**TASK REQUIREMENTS**
Wherever the line with "- **这个假设被实践证明是正确的**;" sits in the listing below, transcribe from it up to and including the line with "- 然后通过 **旁路**", exactly, and leave the remaining lines out.

**DATA PROVIDED**
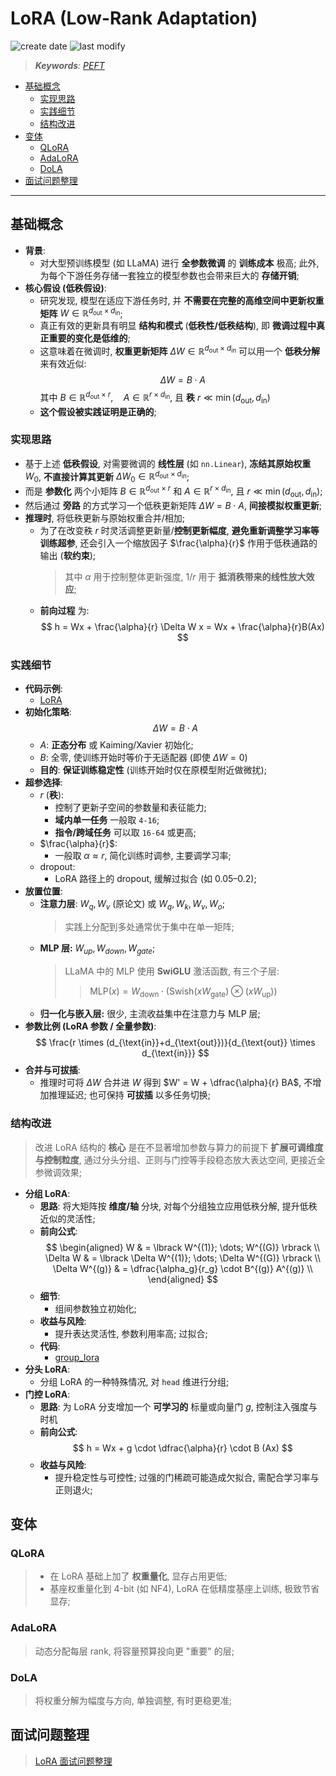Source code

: LoRA (Low-Rank Adaptation)
===
<!--START_SECTION:badge-->
![create date](https://img.shields.io/static/v1?label=create%20date&message=2025-09-15&label_color=gray&color=lightsteelblue&style=flat-square)
![last modify](https://img.shields.io/static/v1?label=last%20modify&message=2025-09-23%2002%3A12%3A48&label_color=gray&color=thistle&style=flat-square)
<!--END_SECTION:badge-->
<!--info
date: 2025-09-15 02:29:31
toc_title: LoRA
top: false
draft: false
hidden: true
section_number: false
level: 0
tags: [llm_sft]
-->

<!--START_SECTION:keywords-->
> ***Keywords**: [PEFT](./PEFT.md)*
<!--END_SECTION:keywords-->

<!--START_SECTION:paper_title-->
<!--END_SECTION:paper_title-->

<!--START_SECTION:toc-->
- [基础概念](#基础概念)
    - [实现思路](#实现思路)
    - [实践细节](#实践细节)
    - [结构改进](#结构改进)
- [变体](#变体)
    - [QLoRA](#qlora)
    - [AdaLoRA](#adalora)
    - [DoLA](#dola)
- [面试问题整理](#面试问题整理)
<!--END_SECTION:toc-->

---

## 基础概念

- **背景**:
    <!-- - **全参数微调** 大型预训练模型 (如 LLaMA) 的 **训练成本** 极高, 为每个下游任务独立部署一个模型副本的 **存储开销** 巨大; -->
    - 对大型预训练模型 (如 LLaMA) 进行 **全参数微调** 的 **训练成本** 极高; 此外, 为每个下游任务存储一套独立的模型参数也会带来巨大的 **存储开销**;
- **核心假设 (低秩假设)**:
    <!-- - 研究发现, 模型在适应下游任务时, 并不需要在完整的 **高维空间** (权重矩阵 $W \in \mathbb{R}^{d_{\text{out}} \times d_{\text{in}}}$) 中进行更新; 这个空间巨大, 参数极多; -->
    - 研究发现, 模型在适应下游任务时, 并 **不需要在完整的高维空间中更新权重矩阵** $W \in \mathbb{R}^{d_{\text{out}} \times d_{\text{in}}}$;
    - 真正有效的更新具有明显 **结构和模式** (**低秩性/低秩结构**), 即 **微调过程中真正重要的变化是低维的**;
    - 这意味着在微调时, **权重更新矩阵** $\Delta W \in \mathbb{R}^{d_{\text{out}} \times d_{\text{in}}}$ 可以用一个 **低秩分解** 来有效近似:
        $$
        \Delta W = B \cdot A
        $$
        其中 $B \in \mathbb{R}^{d_{\text{out}} \times r}, \quad A \in \mathbb{R}^{r \times d_{\text{in}}}$, 且 **秩** $r \ll \min(d_{\text{out}}, d_{\text{in}})$
    - **这个假设被实践证明是正确的**;

### 实现思路

- 基于上述 **低秩假设**, 对需要微调的 **线性层** (如 `nn.Linear`), **冻结其原始权重** $W_0$, **不直接计算其更新** $\Delta W_0 \in \mathbb{R}^{d_{\text{out}} \times d_{\text{in}}}$;
- 而是 **参数化** 两个小矩阵 $B \in \mathbb{R}^{d_{\text{out}} \times r}$ 和 $A \in \mathbb{R}^{r \times d_{\text{in}}}$, 且 $r \ll \min(d_{\text{out}}, d_{\text{in}})$;
- 然后通过 **旁路** 的方式学习一个低秩更新矩阵 $\Delta W = B \cdot A$, **间接模拟权重更新**;
- **推理时**, 将低秩更新与原始权重合并/相加;
    - 为了在改变秩 $r$ 时灵活调整更新量/**控制更新幅度**, **避免重新调整学习率等训练超参**, 还会引入一个缩放因子 $\frac{\alpha}{r}$ 作用于低秩通路的输出 (**软约束**);
        > 其中 $\alpha$ 用于控制整体更新强度, $1/r$ 用于 **抵消秩带来的线性放大效应**;
    - **前向过程** 为:
    $$
    h = Wx + \frac{\alpha}{r} \Delta W x = Wx + \frac{\alpha}{r}B(Ax)
    $$

### 实践细节

- **代码示例**:
    - [LoRA](./code/lora.py)
- **初始化策略**:
    $$
    \Delta W = B \cdot A
    $$
    - $A$: **正态分布** 或 Kaiming/Xavier 初始化;
    - $B$: 全零, 使训练开始时等价于无适配器 (即使 $\Delta W = 0$)
    - **目的**: **保证训练稳定性** (训练开始时仅在原模型附近做微扰);
- **超参选择**:
    - $r$ (**秩**):
        - 控制了更新子空间的参数量和表征能力;
        - **域内单一任务** 一般取 `4-16`;
        - **指令/跨域任务** 可以取 `16-64` 或更高;
    - $\frac{\alpha}{r}$:
        - 一般取 $\alpha \approx r$, 简化训练时调参, 主要调学习率;
    - dropout:
        - LoRA 路径上的 dropout, 缓解过拟合 (如 0.05–0.2);
- **放置位置**:
    - **注意力层**: $W_q, W_v$ (原论文) 或 $W_q, W_k, W_v, W_o$;
        > 实践上分配到多处通常优于集中在单一矩阵;
    - **MLP 层:** $W_{up}, W_{down}, W_{gate}$;
        > LLaMA 中的 MLP 使用 **SwiGLU** 激活函数, 有三个子层:
        >> $\text{MLP}(x) = W_{\text{down}} \cdot (\text{Swish}(xW_{\text{gate}}) \otimes (xW_{\text{up}}))$
    - **归一化与嵌入层:** 很少, 主流收益集中在注意力与 MLP 层;
- **参数比例 (LoRA 参数 / 全量参数)**:
    $$
    \frac{r \times (d_{\text{in}}+d_{\text{out}})}{d_{\text{out}} \times d_{\text{in}}}
    $$
- **合并与可拔插**:
    - 推理时可将 $\Delta W$ 合并进 $W$ 得到 $W' = W + \dfrac{\alpha}{r} BA$, 不增加推理延迟; 也可保持 **可拔插** 以多任务切换;

### 结构改进
> 改进 LoRA 结构的 **核心** 是在不显著增加参数与算力的前提下 **扩展可调维度与控制粒度**, 通过分头分组、正则与门控等手段稳态放大表达空间, 更接近全参微调效果;

- **分组 LoRA**:
    - **思路**: 将大矩阵按 **维度/轴** 分块, 对每个分组独立应用低秩分解, 提升低秩近似的灵活性;
    - **前向公式**:
        $$
        \begin{aligned}
            W & = \lbrack W^{(1)}; \dots; W^{(G)} \rbrack \\
            \Delta W & = \lbrack \Delta W^{(1)}; \dots; \Delta W^{(G)} \rbrack \\
            \Delta W^{(g)} & = \dfrac{\alpha_g}{r_g} \cdot B^{(g)} A^{(g)} \\
        \end{aligned}
        $$
    - **细节**:
        - 组间参数独立初始化;
    - **收益与风险**:
        - 提升表达灵活性, 参数利用率高; 过拟合;
    - **代码**:
        - [group_lora](./code/group_lora.py)
- **分头 LoRA**:
    - 分组 LoRA 的一种特殊情况, 对 `head` 维进行分组;
- **门控 LoRA**:
    - **思路**: 为 LoRA 分支增加一个 **可学习的** 标量或向量门 $g$, 控制注入强度与时机
    - **前向公式**:
        $$
        h = Wx + g \cdot \dfrac{\alpha}{r} \cdot B (Ax)
        $$
    - **收益与风险**:
        - 提升稳定性与可控性; 过强的门稀疏可能造成欠拟合, 需配合学习率与正则退火;


## 变体

### QLoRA
> - 在 LoRA 基础上加了 **权重量化**, 显存占用更低;
> - 基座权重量化到 4-bit (如 NF4), LoRA 在低精度基座上训练, 极致节省显存;

### AdaLoRA
> 动态分配每层 rank, 将容量预算投向更 "重要" 的层;

### DoLA
> 将权重分解为幅度与方向, 单独调整, 有时更稳更准;


<!--START_SECTION:keyword-->
<!--keyword_info
name: 'QA'
extra_url: true
-->
## 面试问题整理
> [LoRA 面试问题整理](./PEFT_QA.md)
<!--END_SECTION:keyword-->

**ANSWER SECTION**
    - **这个假设被实践证明是正确的**;

### 实现思路

- 基于上述 **低秩假设**, 对需要微调的 **线性层** (如 `nn.Linear`), **冻结其原始权重** $W_0$, **不直接计算其更新** $\Delta W_0 \in \mathbb{R}^{d_{\text{out}} \times d_{\text{in}}}$;
- 而是 **参数化** 两个小矩阵 $B \in \mathbb{R}^{d_{\text{out}} \times r}$ 和 $A \in \mathbb{R}^{r \times d_{\text{in}}}$, 且 $r \ll \min(d_{\text{out}}, d_{\text{in}})$;
- 然后通过 **旁路** 的方式学习一个低秩更新矩阵 $\Delta W = B \cdot A$, **间接模拟权重更新**;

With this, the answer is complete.